It has been a year of great change, hard work and commitment for both the committee and the family.

After leaving their home in Syria and finding themselves in a U.N. Lebanese refugee camp for more than seven years, Lena Almerie, along with her four children, landed in Canada in September 2020. Her husband Mohammed followed in October. The months leading up to their arrival were difficult ones, as COVID and other events kept pushing their departure date farther into the future. Living in stifling quarters in a refugee camp, the family never gave up hope that one day they would arrive in Canada and start a new life.

The efforts of the Kincardine Refugee Committee made this all possible; filling out applications and staying connected with the family, all while fundraising to cover the cost of their travel and 100 per cent of their living expenses for the coming year. It takes a generous community, giving of money, time and resources to accomplish such a feat, and the residents of Kincardine answered the call when asked for their support.

“The committee is 100 per cent committed to the family for a period of one year,” said committee member Joye Hunt. “(this includes) financially, as well as finding appropriate housing, providing them with clothing, furniture, bedding, ESL education, transportation, accompanying them as they shop so that they learn about daily life here in Canada, as well as making sure that they are fully aware of resources and safety nets, should they have need of them in the future once the sponsorship has been completed. This takes a large team of volunteers, whom we as a committee could not manage without. Neither could we manage without the support of the community.”

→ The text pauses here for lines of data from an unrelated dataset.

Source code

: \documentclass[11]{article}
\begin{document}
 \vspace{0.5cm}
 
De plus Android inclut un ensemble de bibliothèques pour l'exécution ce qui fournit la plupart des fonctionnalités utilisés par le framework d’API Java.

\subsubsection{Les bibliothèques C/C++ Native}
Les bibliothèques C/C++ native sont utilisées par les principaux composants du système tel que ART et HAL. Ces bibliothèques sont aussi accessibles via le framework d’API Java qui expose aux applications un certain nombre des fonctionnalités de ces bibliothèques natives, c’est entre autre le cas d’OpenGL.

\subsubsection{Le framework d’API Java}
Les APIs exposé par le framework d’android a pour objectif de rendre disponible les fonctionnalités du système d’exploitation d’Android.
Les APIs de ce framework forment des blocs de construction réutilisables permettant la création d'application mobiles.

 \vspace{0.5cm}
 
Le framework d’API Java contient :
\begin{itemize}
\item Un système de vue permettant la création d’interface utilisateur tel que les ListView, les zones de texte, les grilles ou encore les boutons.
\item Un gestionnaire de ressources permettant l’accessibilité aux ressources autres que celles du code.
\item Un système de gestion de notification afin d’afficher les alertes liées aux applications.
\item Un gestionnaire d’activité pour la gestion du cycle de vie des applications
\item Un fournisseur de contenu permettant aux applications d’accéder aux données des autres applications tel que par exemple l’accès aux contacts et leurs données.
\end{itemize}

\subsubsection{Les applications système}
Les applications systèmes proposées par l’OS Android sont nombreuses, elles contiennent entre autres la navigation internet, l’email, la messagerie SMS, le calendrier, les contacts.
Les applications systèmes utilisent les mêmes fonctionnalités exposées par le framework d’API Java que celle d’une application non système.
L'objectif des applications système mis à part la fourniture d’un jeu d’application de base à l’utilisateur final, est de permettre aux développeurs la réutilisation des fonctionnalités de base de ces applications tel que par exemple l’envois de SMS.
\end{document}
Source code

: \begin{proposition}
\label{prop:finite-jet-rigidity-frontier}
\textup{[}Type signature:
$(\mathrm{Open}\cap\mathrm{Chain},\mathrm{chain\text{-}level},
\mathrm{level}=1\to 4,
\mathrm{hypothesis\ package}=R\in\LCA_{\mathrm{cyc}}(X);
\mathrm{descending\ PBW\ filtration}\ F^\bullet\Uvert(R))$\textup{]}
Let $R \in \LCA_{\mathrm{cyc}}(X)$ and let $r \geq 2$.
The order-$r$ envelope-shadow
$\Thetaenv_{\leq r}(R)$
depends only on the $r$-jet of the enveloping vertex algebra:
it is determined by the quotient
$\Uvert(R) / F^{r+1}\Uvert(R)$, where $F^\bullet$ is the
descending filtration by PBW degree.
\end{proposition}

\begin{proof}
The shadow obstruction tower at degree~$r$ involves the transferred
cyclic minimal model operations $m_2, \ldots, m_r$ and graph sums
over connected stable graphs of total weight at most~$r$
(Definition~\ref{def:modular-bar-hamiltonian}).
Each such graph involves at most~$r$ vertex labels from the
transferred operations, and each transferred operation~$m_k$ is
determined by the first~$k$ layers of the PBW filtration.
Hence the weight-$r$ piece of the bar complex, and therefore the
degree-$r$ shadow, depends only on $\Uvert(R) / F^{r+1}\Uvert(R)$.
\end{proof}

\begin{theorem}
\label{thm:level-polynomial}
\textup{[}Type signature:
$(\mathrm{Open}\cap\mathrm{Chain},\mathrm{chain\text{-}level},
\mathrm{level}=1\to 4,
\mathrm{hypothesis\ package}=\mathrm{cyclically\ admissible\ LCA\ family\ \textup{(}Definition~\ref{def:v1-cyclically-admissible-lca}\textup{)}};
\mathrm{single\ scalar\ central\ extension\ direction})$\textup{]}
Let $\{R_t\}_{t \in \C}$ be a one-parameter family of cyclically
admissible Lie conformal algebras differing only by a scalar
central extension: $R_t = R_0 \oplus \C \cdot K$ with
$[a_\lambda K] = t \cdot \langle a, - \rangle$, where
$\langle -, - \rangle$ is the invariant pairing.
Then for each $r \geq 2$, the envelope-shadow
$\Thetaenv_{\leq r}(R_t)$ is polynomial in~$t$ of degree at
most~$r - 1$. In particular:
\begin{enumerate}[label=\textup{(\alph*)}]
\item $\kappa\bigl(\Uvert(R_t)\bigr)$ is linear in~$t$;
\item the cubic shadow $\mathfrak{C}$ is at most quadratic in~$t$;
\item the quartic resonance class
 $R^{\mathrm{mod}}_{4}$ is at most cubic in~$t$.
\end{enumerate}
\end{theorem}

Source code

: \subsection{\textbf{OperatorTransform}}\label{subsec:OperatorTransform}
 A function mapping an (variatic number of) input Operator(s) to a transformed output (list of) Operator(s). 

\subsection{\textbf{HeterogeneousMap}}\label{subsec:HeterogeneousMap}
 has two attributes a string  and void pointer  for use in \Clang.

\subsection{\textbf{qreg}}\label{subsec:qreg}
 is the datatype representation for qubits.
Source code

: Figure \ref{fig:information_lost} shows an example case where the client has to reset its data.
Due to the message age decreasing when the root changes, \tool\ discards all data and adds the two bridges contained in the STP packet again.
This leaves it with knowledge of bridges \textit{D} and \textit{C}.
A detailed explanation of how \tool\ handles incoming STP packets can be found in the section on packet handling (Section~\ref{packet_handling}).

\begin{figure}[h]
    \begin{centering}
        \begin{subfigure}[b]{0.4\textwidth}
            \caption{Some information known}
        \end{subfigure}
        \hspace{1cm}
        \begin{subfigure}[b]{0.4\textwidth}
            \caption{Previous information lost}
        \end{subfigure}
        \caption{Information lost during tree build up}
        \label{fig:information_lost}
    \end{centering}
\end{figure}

While the official length sponsorship is one year after arrival (the guidelines and accountabilities are set by the federal government), Hunt says it takes approximately three years to transition a family into their new life, and the committee volunteers are committed to mentoring them for as long as they are needed.

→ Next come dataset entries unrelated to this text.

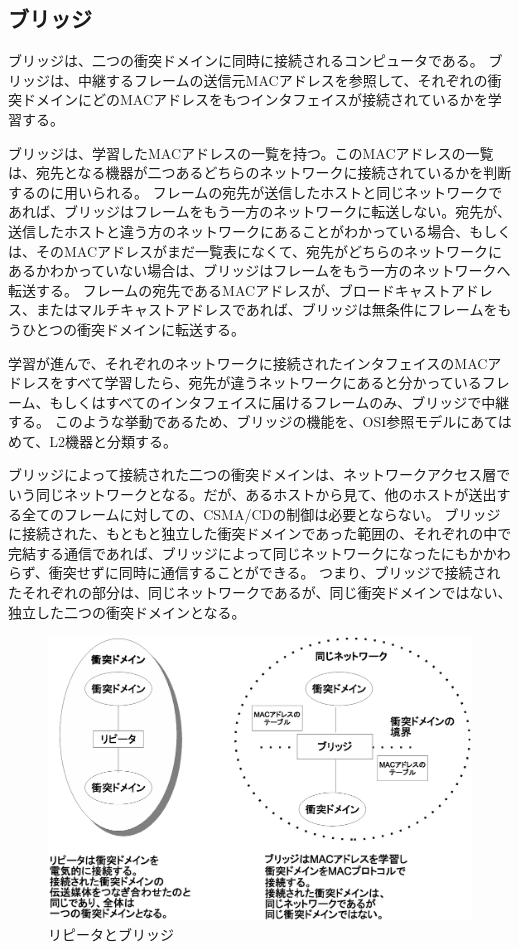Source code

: \subsection{ブリッジ}

ブリッジは、二つの衝突ドメインに同時に接続されるコンピュータである。
ブリッジは、中継するフレームの送信元MACアドレスを参照して、それぞれの衝突ドメインにどのMACアドレスをもつインタフェイスが接続されているかを学習する。

ブリッジは、学習したMACアドレスの一覧を持つ。このMACアドレスの一覧は、宛先となる機器が二つあるどちらのネットワークに接続されているかを判断するのに用いられる。
フレームの宛先が送信したホストと同じネットワークであれば、ブリッジはフレームをもう一方のネットワークに転送しない。宛先が、送信したホストと違う方のネットワークにあることがわかっている場合、もしくは、そのMACアドレスがまだ一覧表になくて、宛先がどちらのネットワークにあるかわかっていない場合は、ブリッジはフレームをもう一方のネットワークへ転送する。
フレームの宛先であるMACアドレスが、ブロードキャストアドレス、またはマルチキャストアドレスであれば、ブリッジは無条件にフレームをもうひとつの衝突ドメインに転送する。

学習が進んで、それぞれのネットワークに接続されたインタフェイスのMACアドレスをすべて学習したら、宛先が違うネットワークにあると分かっているフレーム、もしくはすべてのインタフェイスに届けるフレームのみ、ブリッジで中継する。
このような挙動であるため、ブリッジの機能を、OSI参照モデルにあてはめて、L2機器と分類する。

ブリッジによって接続された二つの衝突ドメインは、ネットワークアクセス層でいう同じネットワークとなる。だが、あるホストから見て、他のホストが送出する全てのフレームに対しての、CSMA/CDの制御は必要とならない。
ブリッジに接続された、もともと独立した衝突ドメインであった範囲の、それぞれの中で完結する通信であれば、ブリッジによって同じネットワークになったにもかかわらず、衝突せずに同時に通信することができる。
つまり、ブリッジで接続されたそれぞれの部分は、同じネットワークであるが、同じ衝突ドメインではない、独立した二つの衝突ドメインとなる。

\begin{figure}[htbp]
	\includegraphics[width=12cm,clip]{draw/repeaterbridge.eps}
	\caption{リピータとブリッジ}
	\label{fig:repeaterbridge}
\end{figure}

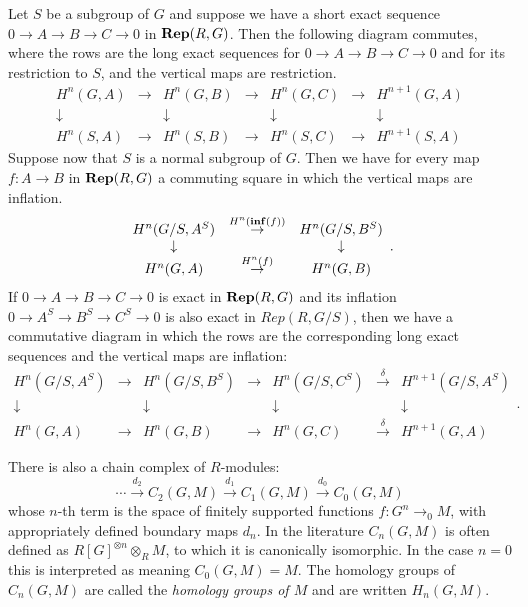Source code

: \begin{lemma} \label{lem:inflation restriction naturality}
	\leanok
	Let $S$ be a subgroup of $G$ and suppose we have a short exact sequence
	$0 \to A \to B \to C \to 0$ in $\mathbf{Rep}(R,G)$.
	Then the following diagram commutes, where the rows are the long exact sequences
	for $0 \to A \to B \to C \to 0$ and for its restriction to $S$,
	and the vertical maps are restriction.
	\[
  	\begin{array}{ccccccc}
			H^n(G,A) & \to & H^n(G,B) &\to &H^n(G,C)& \to& H^{n+1}(G,A)\\
			\downarrow&&\downarrow&&\downarrow&&\downarrow \\
			H^n(S,A) & \to & H^n(S,B) &\to &H^n(S,C)& \to& H^{n+1}(S,A)
		\end{array}
  \]
	Suppose now that $S$ is a normal subgroup of $G$. Then we have for every
	map $f : A \to B$ in $\mathbf{Rep}(R,G)$ a commuting square in which the vertical maps are inflation.
	\[
  	\begin{array}{ccccccc}
			H^n(G/S,A^S) & \stackrel{H^n(\mathbf{inf}(f))}\to & H^n(G/S,B^S)\\
			\downarrow&&\downarrow \\
			H^n(G,A) & \stackrel{H^n(f)}\to & H^n(G,B)
		\end{array}.
	\]
	If $0 \to A \to B \to C \to 0$ is exact in $\mathbf{Rep}(R,G)$ and its inflation
	$0 \to A^S \to B^S \to C^S \to 0$ is also exact in $Rep(R,G/S)$, then
	we have a commutative diagram in which the rows are the corresponding long exact
	sequences and the vertical maps are inflation:
	\[
  	\begin{array}{ccccccc}
			H^n(G/S,A^S) & \to & H^n(G/S,B^S) &\to &H^n(G/S,C^S)& \stackrel{\delta}\to& H^{n+1}(G/S,A^S)\\
			\downarrow&&\downarrow&&\downarrow&&\downarrow \\
			H^n(G,A) & \to & H^n(G,B) &\to &H^n(G,C)& \stackrel{\delta}\to& H^{n+1}(G,A)
		\end{array}.
  \]
\end{lemma}

\begin{definition} \label{def:group homology}
	There is also a chain complex of $R$-modules:
	\[
		\cdots \stackrel{d_2}\to C_2(G,M) \stackrel{d_1}\to C_1(G,M) \stackrel{d_0}\to C_0(G,M)
	\]
	whose $n$-th term is the space of finitely supported functions
	$f : G^n \to_0 M$, with appropriately defined boundary maps $d_n$.
	In the literature $C_n(G,M)$ is often defined as $R[G]^{\otimes n} \otimes_R M$, to which it is
	canonically isomorphic.
	In the case $n=0$ this is interpreted as meaning $C_0(G,M) = M$.
	The homology groups of $C_n(G,M)$ are called the \emph{homology groups of $M$}
	and are written $H_n(G,M)$.
\end{definition}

The list of support people who have been guiding the family as they start their new life is a long one. Retired teachers have been recruited to teach all family members the English language. Hunt says Grey Bruce Settlement Services, KDSS and Kincardine-Tiverton Township Public School have been enormously supportive with helping the family to progress quickly with their language skills.

Other members of the support team include doctors, dentists and optometrists, who look after their health care and last, but not least, the many volunteers who have helped the family adjust to Canadian customs; shopping, banking, going to school and working in a new country.

In the year since they arrived, so much has changed for the family. The three oldest children, Ahmad, Amjad and Gazal, all attend KDSS. The youngest, Aghad, eight, has settled into Grade 3 at Huron Heights Public School and for the first time is experiencing life outside of a refugee camp.

The entire family is committed to making the most of this opportunity to settle and make a new life in Canada. In just one year, Ahmad, Amjad and Gazal have an amazing grasp of the English language, and are now finding it easier to communicate with their peers and make friends. The two oldest boys even have part time jobs, but all agree – education is their first priority.

Ahmad hopes for a career in information security, Amjad thinks a career as a pilot or surgeon would suit him, while Gazal has her sights set on a career in medicine. All three are excellent students. At eight, Aghad may be a little young to decide on a career path, but he is interested in becoming a teacher.

Parents Mohammed and Lena continue to study English as well. Mohammed works in his field of electronics, and looks forward to improving his skills and his role at the company. Lena hopes to run an Arabic food catering service someday, in between being a busy mother of three teens and a pre-teen.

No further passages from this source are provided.